(Beginning of Recorded data)

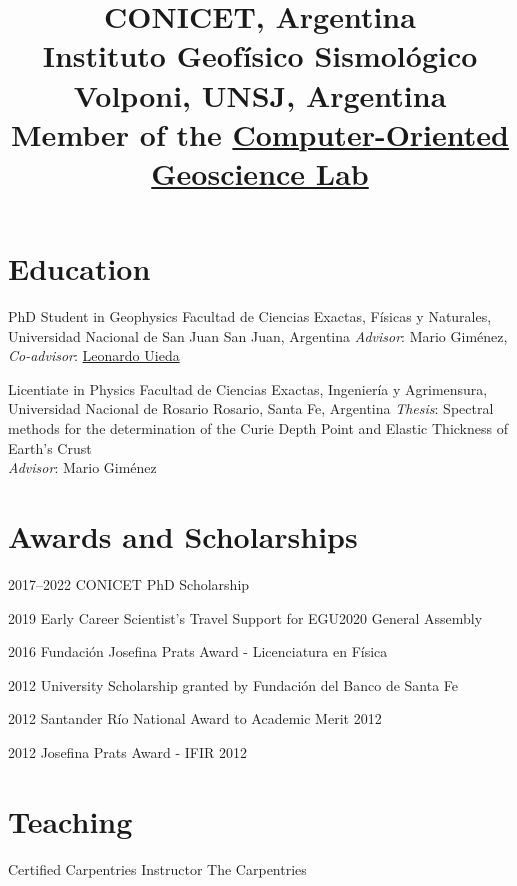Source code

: \documentclass[a4paper,12pt]{moderncv}
\title{
    \small
    CONICET, Argentina
    \\
    Instituto Geofísico Sismológico Volponi, UNSJ, Argentina
    \\
    Member of the
    \href{https://www.compgeolab.org}{Computer-Oriented Geoscience Lab}
}
\newcommand{\leo}{\href{https://www.leouieda.com}{Leonardo Uieda}}
\newcommand{\mario}{Mario Giménez}
\begin{document}
\maketitle


\section{Education}

{PhD Student in Geophysics}
{
    Facultad de Ciencias Exactas, Físicas y Naturales,
    Universidad Nacional de San Juan
}
{San Juan, Argentina}
{}
{\emph{Advisor}: \mario{}, \emph{Co-advisor}: \leo{}}

{Licentiate in Physics}
{
    Facultad de Ciencias Exactas, Ingeniería y Agrimensura,
    Universidad Nacional de Rosario
}
{Rosario, Santa Fe, Argentina}
{}
{
    \emph{Thesis}: Spectral methods for the determination of the Curie Depth
    Point and Elastic Thickness of Earth's Crust
    \\
    \emph{Advisor}: \mario{}
}


\section{Awards and Scholarships}

\cvline
{2017--2022}
{CONICET PhD Scholarship}

\cvline
{2019}
{Early Career Scientist's Travel Support for EGU2020 General Assembly}

\cvline
{2016}
{Fundación Josefina Prats Award - Licenciatura en Física}

\cvline
{2012}
{University Scholarship granted by Fundación del Banco de Santa Fe}

\cvline
{2012}
{Santander Río National Award to Academic Merit 2012}

\cvline
{2012}
{Josefina Prats Award - IFIR 2012}



\section{Teaching}

{Certified Carpentries Instructor} %
{The Carpentries} %
{} %
{} %
{} %
\end{document}
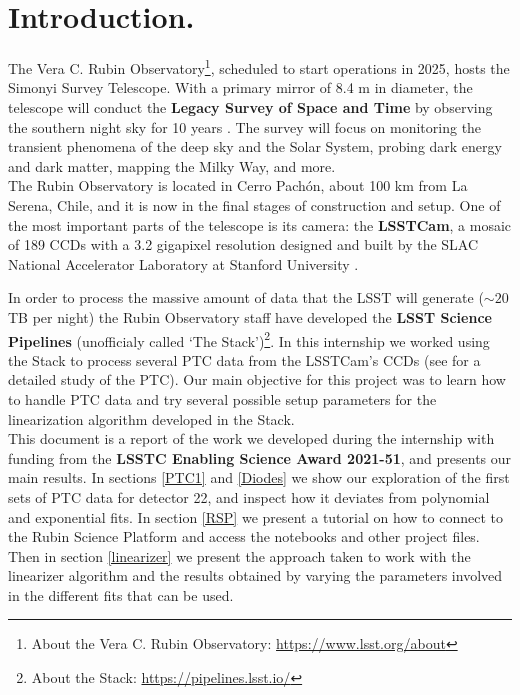 \section{Introduction.}

\noindent The Vera C. Rubin Observatory\footnote{About the Vera C. Rubin Observatory: \url{https://www.lsst.org/about}}, scheduled to start operations in 2025, hosts the Simonyi Survey Telescope. With a primary mirror of 8.4 m in diameter, the telescope will conduct the \textbf{Legacy Survey of Space and Time} by observing the southern night sky for 10 years \citep{2019ApJ...873..111I}. The survey will focus on monitoring the transient phenomena of the deep sky and the Solar System, probing dark energy and dark matter, mapping the Milky Way, and more.\\

\noindent The Rubin Observatory is located in Cerro Pachón, about 100 km from La Serena, Chile, and it is now in the final stages of construction and setup. One of the most important parts of the telescope is its camera: the \textbf{LSSTCam}, a mosaic of 189 CCDs with a 3.2 gigapixel resolution designed and built by the SLAC National Accelerator Laboratory at Stanford University \citep{10.71929/rubin/2571927}.

\noindent In order to process the massive amount of data that the LSST will generate ($\sim 20$ TB per night) the Rubin Observatory staff have developed the \textbf{LSST Science Pipelines}  (unofficialy called `The Stack')\footnote{About the Stack: \url{https://pipelines.lsst.io/}}. In this internship we worked using the Stack to process several PTC data from the LSSTCam's CCDs (see  for a detailed study of the PTC). Our main objective for this project was to learn how to handle PTC data and try several possible setup parameters for the linearization algorithm developed in the Stack. \\

\noindent This document is a report of the work we developed during the internship with funding from the \textbf{LSSTC Enabling Science Award 2021-51}, and presents our main results. In sections \ref{PTC1} and \ref{Diodes} we show our exploration of the first sets of PTC data for detector 22, and inspect how it deviates from polynomial and exponential fits. In section \ref{RSP} we present a tutorial on how to connect to the Rubin Science Platform  and access the notebooks and other project files. Then in section \ref{linearizer} we present the approach taken to work with the linearizer algorithm and the results obtained by varying the parameters involved in the different fits that can be used.\\

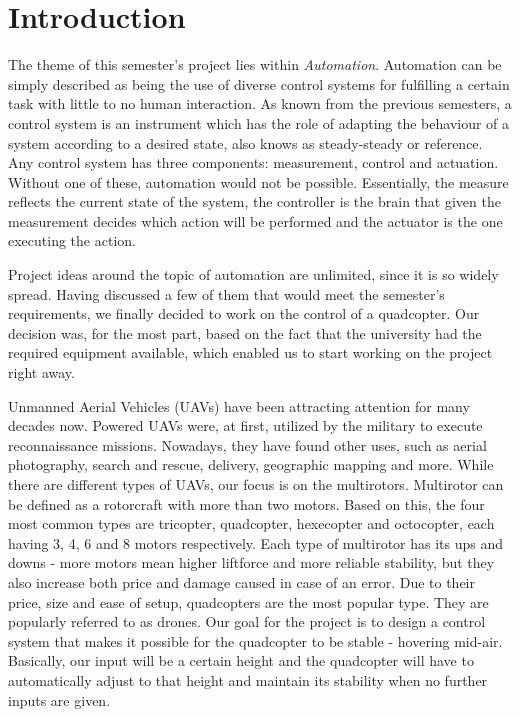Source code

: \section{Introduction}

The theme of this semester's project lies within \textit{Automation}. Automation can be simply described as being the use of diverse control systems for fulfilling a certain task with little to no human interaction. As known from the previous semesters, a control system is an instrument which has the role of adapting the behaviour of a system according to a desired state, also knows as steady-steady or reference. Any control system has three components: measurement, control and actuation. Without one of these, automation would not be possible. Essentially, the measure reflects the current state of the system, the controller is the brain that given the measurement decides which action will be performed and the actuator is the one executing the action. 

Project ideas around the topic of automation are unlimited, since it is so widely spread. Having discussed a few of them that would meet the semester's requirements, we finally decided to work on the control of a quadcopter. Our decision was, for the most part, based on the fact that the university had the required equipment available, which enabled us to start working on the project right away. 

Unmanned Aerial Vehicles (UAVs) have been attracting attention for many decades now. Powered UAVs were, at first, utilized by the military to execute reconnaissance missions. Nowadays, they have found other uses, such as aerial photography, search and rescue, delivery, geographic mapping and more. While there are different types of UAVs, our focus is on the multirotors. Multirotor can be defined as a rotorcraft with more than two motors. Based on this, the four most common types are tricopter, quadcopter, hexecopter and octocopter, each having 3, 4, 6 and 8 motors respectively. Each type of multirotor has its ups and downs - more motors mean higher liftforce and more reliable stability, but they also increase both price and damage caused in case of an error. Due to their price, size and ease of setup, quadcopters are the most popular type. They are popularly referred to as drones. Our goal for the project is to design a control system that makes it possible for the quadcopter to be stable - hovering mid-air. Basically, our input will be a certain height and the quadcopter will have to automatically adjust to that height and maintain its stability when no further inputs are given.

(End of Recorded data)

* **Exercise**
Your output should be the full set of entries above, restated word for word and free of pictures.

* **Answer to this task**
Source code

: \documentclass[a4paper,12pt]{moderncv}
\title{
    \small
    CONICET, Argentina
    \\
    Instituto Geofísico Sismológico Volponi, UNSJ, Argentina
    \\
    Member of the
    \href{https://www.compgeolab.org}{Computer-Oriented Geoscience Lab}
}
\newcommand{\leo}{\href{https://www.leouieda.com}{Leonardo Uieda}}
\newcommand{\mario}{Mario Giménez}
\begin{document}
\maketitle


\section{Education}

{PhD Student in Geophysics}
{
    Facultad de Ciencias Exactas, Físicas y Naturales,
    Universidad Nacional de San Juan
}
{San Juan, Argentina}
{}
{\emph{Advisor}: \mario{}, \emph{Co-advisor}: \leo{}}

{Licentiate in Physics}
{
    Facultad de Ciencias Exactas, Ingeniería y Agrimensura,
    Universidad Nacional de Rosario
}
{Rosario, Santa Fe, Argentina}
{}
{
    \emph{Thesis}: Spectral methods for the determination of the Curie Depth
    Point and Elastic Thickness of Earth's Crust
    \\
    \emph{Advisor}: \mario{}
}


\section{Awards and Scholarships}

\cvline
{2017--2022}
{CONICET PhD Scholarship}

\cvline
{2019}
{Early Career Scientist's Travel Support for EGU2020 General Assembly}

\cvline
{2016}
{Fundación Josefina Prats Award - Licenciatura en Física}

\cvline
{2012}
{University Scholarship granted by Fundación del Banco de Santa Fe}

\cvline
{2012}
{Santander Río National Award to Academic Merit 2012}

\cvline
{2012}
{Josefina Prats Award - IFIR 2012}



\section{Teaching}

{Certified Carpentries Instructor} %
{The Carpentries} %
{} %
{} %
{} %
\end{document}
 \section{Introduction.}

\noindent The Vera C. Rubin Observatory\footnote{About the Vera C. Rubin Observatory: \url{https://www.lsst.org/about}}, scheduled to start operations in 2025, hosts the Simonyi Survey Telescope. With a primary mirror of 8.4 m in diameter, the telescope will conduct the \textbf{Legacy Survey of Space and Time} by observing the southern night sky for 10 years \citep{2019ApJ...873..111I}. The survey will focus on monitoring the transient phenomena of the deep sky and the Solar System, probing dark energy and dark matter, mapping the Milky Way, and more.\\

\noindent The Rubin Observatory is located in Cerro Pachón, about 100 km from La Serena, Chile, and it is now in the final stages of construction and setup. One of the most important parts of the telescope is its camera: the \textbf{LSSTCam}, a mosaic of 189 CCDs with a 3.2 gigapixel resolution designed and built by the SLAC National Accelerator Laboratory at Stanford University \citep{10.71929/rubin/2571927}.

\noindent In order to process the massive amount of data that the LSST will generate ($\sim 20$ TB per night) the Rubin Observatory staff have developed the \textbf{LSST Science Pipelines}  (unofficialy called `The Stack')\footnote{About the Stack: \url{https://pipelines.lsst.io/}}. In this internship we worked using the Stack to process several PTC data from the LSSTCam's CCDs (see  for a detailed study of the PTC). Our main objective for this project was to learn how to handle PTC data and try several possible setup parameters for the linearization algorithm developed in the Stack. \\

\noindent This document is a report of the work we developed during the internship with funding from the \textbf{LSSTC Enabling Science Award 2021-51}, and presents our main results. In sections \ref{PTC1} and \ref{Diodes} we show our exploration of the first sets of PTC data for detector 22, and inspect how it deviates from polynomial and exponential fits. In section \ref{RSP} we present a tutorial on how to connect to the Rubin Science Platform  and access the notebooks and other project files. Then in section \ref{linearizer} we present the approach taken to work with the linearizer algorithm and the results obtained by varying the parameters involved in the different fits that can be used.\\

Source code

: \section{Introduction}

The theme of this semester's project lies within \textit{Automation}. Automation can be simply described as being the use of diverse control systems for fulfilling a certain task with little to no human interaction. As known from the previous semesters, a control system is an instrument which has the role of adapting the behaviour of a system according to a desired state, also knows as steady-steady or reference. Any control system has three components: measurement, control and actuation. Without one of these, automation would not be possible. Essentially, the measure reflects the current state of the system, the controller is the brain that given the measurement decides which action will be performed and the actuator is the one executing the action. 

Project ideas around the topic of automation are unlimited, since it is so widely spread. Having discussed a few of them that would meet the semester's requirements, we finally decided to work on the control of a quadcopter. Our decision was, for the most part, based on the fact that the university had the required equipment available, which enabled us to start working on the project right away. 

Unmanned Aerial Vehicles (UAVs) have been attracting attention for many decades now. Powered UAVs were, at first, utilized by the military to execute reconnaissance missions. Nowadays, they have found other uses, such as aerial photography, search and rescue, delivery, geographic mapping and more. While there are different types of UAVs, our focus is on the multirotors. Multirotor can be defined as a rotorcraft with more than two motors. Based on this, the four most common types are tricopter, quadcopter, hexecopter and octocopter, each having 3, 4, 6 and 8 motors respectively. Each type of multirotor has its ups and downs - more motors mean higher liftforce and more reliable stability, but they also increase both price and damage caused in case of an error. Due to their price, size and ease of setup, quadcopters are the most popular type. They are popularly referred to as drones. Our goal for the project is to design a control system that makes it possible for the quadcopter to be stable - hovering mid-air. Basically, our input will be a certain height and the quadcopter will have to automatically adjust to that height and maintain its stability when no further inputs are given.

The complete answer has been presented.